PROBLEM REQUIREMENTS: Exactly the lines from the one containing "The Nuxt application" through the end of the entries, both ends included, are to be output.

____ SUPPLIED INFORMATION

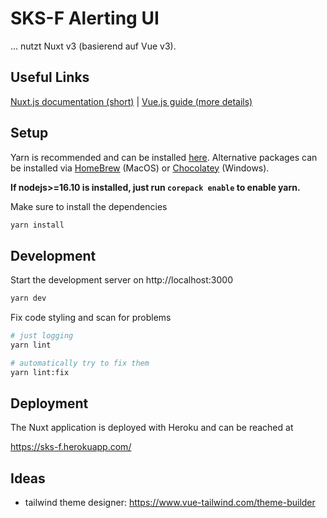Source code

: # SKS-F Alerting UI

... nutzt Nuxt v3 (basierend auf Vue v3).
## Useful Links

[Nuxt.js documentation (short)](https://v3.nuxtjs.org/docs) | [Vue.js guide (more details)](https://v3.vuejs.org/guide)

## Setup

Yarn is recommended and can be installed [here](https://yarnpkg.com/getting-started/install). Alternative packages can be installed via [HomeBrew](https://formulae.brew.sh/formula/yarn#default) (MacOS) or [Chocolatey](https://community.chocolatey.org/packages/yarn) (Windows).

**If nodejs>=16.10 is installed, just run `corepack enable` to enable yarn.**

Make sure to install the dependencies

```bash
yarn install
```

## Development

Start the development server on http://localhost:3000

```bash
yarn dev
```

Fix code styling and scan for problems
```bash
# just logging
yarn lint

# automatically try to fix them
yarn lint:fix
```

## Deployment

The Nuxt application is deployed with Heroku and can be reached at 

https://sks-f.herokuapp.com/

## Ideas
- tailwind theme designer: https://www.vue-tailwind.com/theme-builder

________

RESPONSE:
The Nuxt application is deployed with Heroku and can be reached at 

https://sks-f.herokuapp.com/

## Ideas
- tailwind theme designer: https://www.vue-tailwind.com/theme-builder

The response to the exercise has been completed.